Among the entries below, one line contains "a shorter fade" and another contains "Pi how long". Transcribe those two lines and every line between them, exactly.

[Collection entries]
________________
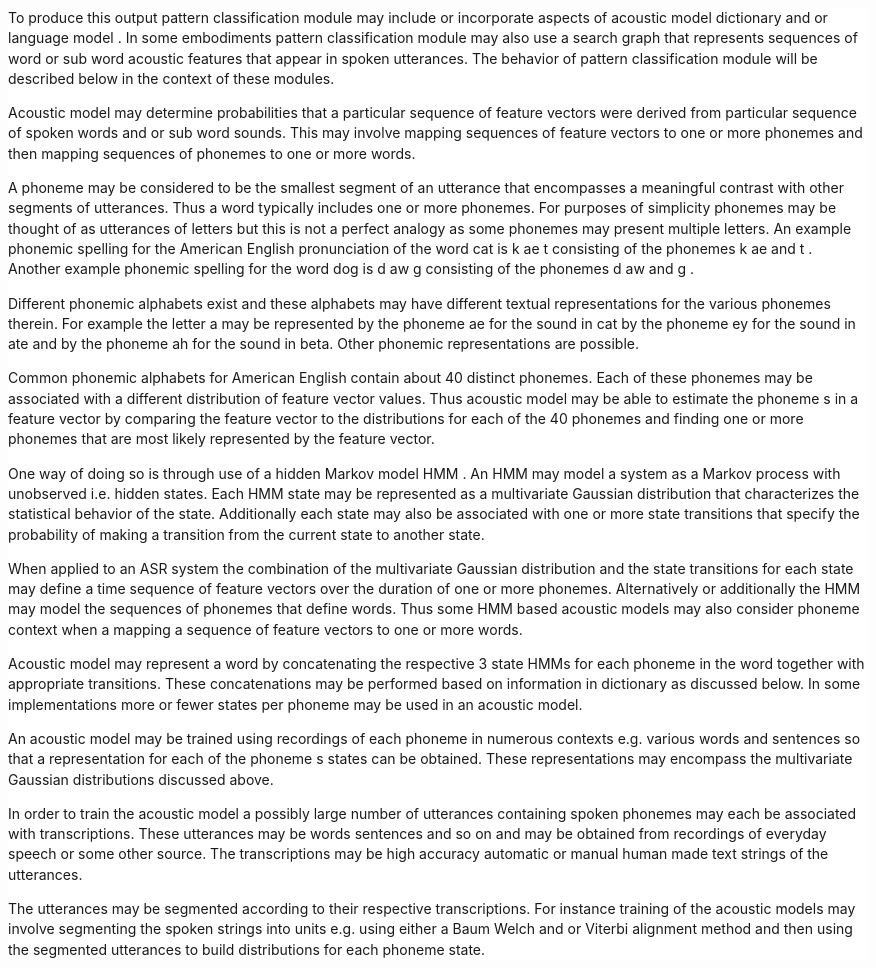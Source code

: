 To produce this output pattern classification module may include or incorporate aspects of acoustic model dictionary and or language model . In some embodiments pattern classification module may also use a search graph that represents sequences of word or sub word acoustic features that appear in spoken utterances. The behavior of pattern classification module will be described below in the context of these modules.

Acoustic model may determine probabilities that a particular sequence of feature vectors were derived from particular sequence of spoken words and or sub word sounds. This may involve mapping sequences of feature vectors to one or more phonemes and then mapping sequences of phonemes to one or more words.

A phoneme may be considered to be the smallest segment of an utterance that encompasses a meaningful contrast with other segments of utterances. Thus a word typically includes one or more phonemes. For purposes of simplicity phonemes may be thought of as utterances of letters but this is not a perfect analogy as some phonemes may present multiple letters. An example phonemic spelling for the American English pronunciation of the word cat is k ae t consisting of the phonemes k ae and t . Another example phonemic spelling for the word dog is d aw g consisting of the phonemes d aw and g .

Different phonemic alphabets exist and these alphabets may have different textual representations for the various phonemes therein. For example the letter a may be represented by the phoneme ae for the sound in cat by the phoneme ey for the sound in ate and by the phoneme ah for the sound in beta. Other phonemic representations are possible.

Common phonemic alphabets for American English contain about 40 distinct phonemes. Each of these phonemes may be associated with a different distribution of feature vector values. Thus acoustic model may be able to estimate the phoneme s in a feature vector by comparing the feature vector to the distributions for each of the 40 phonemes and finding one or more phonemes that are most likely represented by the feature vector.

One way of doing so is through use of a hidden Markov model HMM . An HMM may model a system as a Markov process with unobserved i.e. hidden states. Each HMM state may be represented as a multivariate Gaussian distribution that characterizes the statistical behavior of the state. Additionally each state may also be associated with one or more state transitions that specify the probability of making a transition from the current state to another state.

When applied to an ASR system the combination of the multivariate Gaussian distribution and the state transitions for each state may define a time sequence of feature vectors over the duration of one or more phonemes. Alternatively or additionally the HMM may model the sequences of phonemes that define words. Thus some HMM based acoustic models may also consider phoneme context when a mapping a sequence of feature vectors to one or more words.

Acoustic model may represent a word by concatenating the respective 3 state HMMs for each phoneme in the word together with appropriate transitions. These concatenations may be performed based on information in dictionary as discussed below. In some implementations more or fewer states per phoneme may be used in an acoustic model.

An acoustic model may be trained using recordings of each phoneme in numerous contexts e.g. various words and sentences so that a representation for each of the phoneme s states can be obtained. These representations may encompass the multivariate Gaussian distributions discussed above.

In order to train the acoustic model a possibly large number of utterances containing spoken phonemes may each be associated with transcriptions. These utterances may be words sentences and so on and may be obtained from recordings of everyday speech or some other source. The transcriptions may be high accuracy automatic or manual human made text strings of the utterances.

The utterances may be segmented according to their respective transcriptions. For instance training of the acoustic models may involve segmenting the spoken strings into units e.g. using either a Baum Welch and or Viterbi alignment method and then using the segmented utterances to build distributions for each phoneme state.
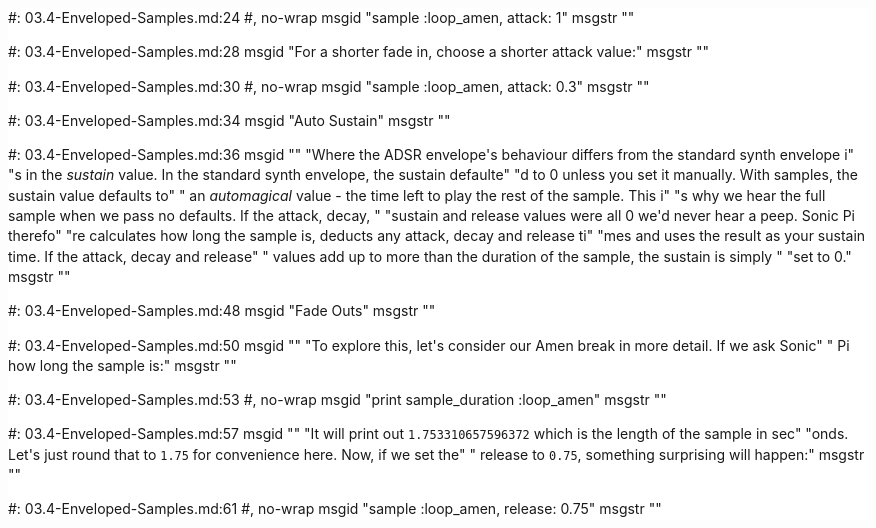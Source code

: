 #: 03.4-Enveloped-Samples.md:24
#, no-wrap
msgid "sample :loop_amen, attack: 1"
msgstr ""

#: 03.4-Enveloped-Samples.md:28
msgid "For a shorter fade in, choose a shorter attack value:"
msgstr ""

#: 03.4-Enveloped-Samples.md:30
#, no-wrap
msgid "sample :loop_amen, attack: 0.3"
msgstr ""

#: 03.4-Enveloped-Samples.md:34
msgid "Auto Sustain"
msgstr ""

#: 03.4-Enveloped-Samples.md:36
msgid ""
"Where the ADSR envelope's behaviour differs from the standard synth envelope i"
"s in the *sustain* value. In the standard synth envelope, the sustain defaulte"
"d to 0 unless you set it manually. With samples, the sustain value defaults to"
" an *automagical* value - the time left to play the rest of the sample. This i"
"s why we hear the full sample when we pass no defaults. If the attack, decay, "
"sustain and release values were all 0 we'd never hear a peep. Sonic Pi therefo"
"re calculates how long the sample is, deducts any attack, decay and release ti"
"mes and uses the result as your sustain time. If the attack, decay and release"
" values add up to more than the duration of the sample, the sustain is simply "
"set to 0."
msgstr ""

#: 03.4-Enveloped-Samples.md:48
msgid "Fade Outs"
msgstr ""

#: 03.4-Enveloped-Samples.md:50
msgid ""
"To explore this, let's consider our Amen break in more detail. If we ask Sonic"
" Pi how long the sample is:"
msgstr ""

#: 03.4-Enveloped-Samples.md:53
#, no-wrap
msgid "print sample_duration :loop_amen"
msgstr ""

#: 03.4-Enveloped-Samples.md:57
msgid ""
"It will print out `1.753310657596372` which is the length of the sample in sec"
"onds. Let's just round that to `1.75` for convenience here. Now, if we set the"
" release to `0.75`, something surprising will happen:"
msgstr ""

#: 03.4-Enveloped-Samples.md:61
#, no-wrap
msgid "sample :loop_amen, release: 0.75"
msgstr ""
________________
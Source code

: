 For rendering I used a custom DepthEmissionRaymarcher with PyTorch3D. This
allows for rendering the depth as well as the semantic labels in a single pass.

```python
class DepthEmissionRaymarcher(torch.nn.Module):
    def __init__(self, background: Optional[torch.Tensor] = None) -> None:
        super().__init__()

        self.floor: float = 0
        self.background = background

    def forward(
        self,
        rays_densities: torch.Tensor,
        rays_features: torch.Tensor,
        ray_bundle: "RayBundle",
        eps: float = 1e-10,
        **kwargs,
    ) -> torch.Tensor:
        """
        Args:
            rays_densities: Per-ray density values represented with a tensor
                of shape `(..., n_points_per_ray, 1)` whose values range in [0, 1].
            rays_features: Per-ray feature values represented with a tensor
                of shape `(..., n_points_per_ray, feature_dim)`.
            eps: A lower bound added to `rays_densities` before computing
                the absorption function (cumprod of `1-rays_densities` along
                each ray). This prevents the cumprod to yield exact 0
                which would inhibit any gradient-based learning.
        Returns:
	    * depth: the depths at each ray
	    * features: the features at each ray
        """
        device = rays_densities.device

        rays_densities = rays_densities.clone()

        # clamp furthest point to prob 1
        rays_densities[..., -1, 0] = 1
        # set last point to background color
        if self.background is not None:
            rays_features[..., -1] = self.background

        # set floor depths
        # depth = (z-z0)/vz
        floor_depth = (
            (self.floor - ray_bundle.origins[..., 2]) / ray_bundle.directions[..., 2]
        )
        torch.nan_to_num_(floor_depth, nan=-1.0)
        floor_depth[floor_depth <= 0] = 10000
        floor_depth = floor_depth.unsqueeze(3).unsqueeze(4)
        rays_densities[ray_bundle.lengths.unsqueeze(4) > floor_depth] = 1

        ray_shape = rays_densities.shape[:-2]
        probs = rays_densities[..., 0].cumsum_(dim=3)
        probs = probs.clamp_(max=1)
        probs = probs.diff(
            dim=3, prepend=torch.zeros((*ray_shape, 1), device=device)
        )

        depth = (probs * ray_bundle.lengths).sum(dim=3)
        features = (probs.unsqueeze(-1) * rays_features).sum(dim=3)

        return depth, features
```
________________
# Task solution
msgid "For a shorter fade in, choose a shorter attack value:"
msgstr ""

#: 03.4-Enveloped-Samples.md:30
#, no-wrap
msgid "sample :loop_amen, attack: 0.3"
msgstr ""

#: 03.4-Enveloped-Samples.md:34
msgid "Auto Sustain"
msgstr ""

#: 03.4-Enveloped-Samples.md:36
msgid ""
"Where the ADSR envelope's behaviour differs from the standard synth envelope i"
"s in the *sustain* value. In the standard synth envelope, the sustain defaulte"
"d to 0 unless you set it manually. With samples, the sustain value defaults to"
" an *automagical* value - the time left to play the rest of the sample. This i"
"s why we hear the full sample when we pass no defaults. If the attack, decay, "
"sustain and release values were all 0 we'd never hear a peep. Sonic Pi therefo"
"re calculates how long the sample is, deducts any attack, decay and release ti"
"mes and uses the result as your sustain time. If the attack, decay and release"
" values add up to more than the duration of the sample, the sustain is simply "
"set to 0."
msgstr ""

#: 03.4-Enveloped-Samples.md:48
msgid "Fade Outs"
msgstr ""

#: 03.4-Enveloped-Samples.md:50
msgid ""
"To explore this, let's consider our Amen break in more detail. If we ask Sonic"
" Pi how long the sample is:"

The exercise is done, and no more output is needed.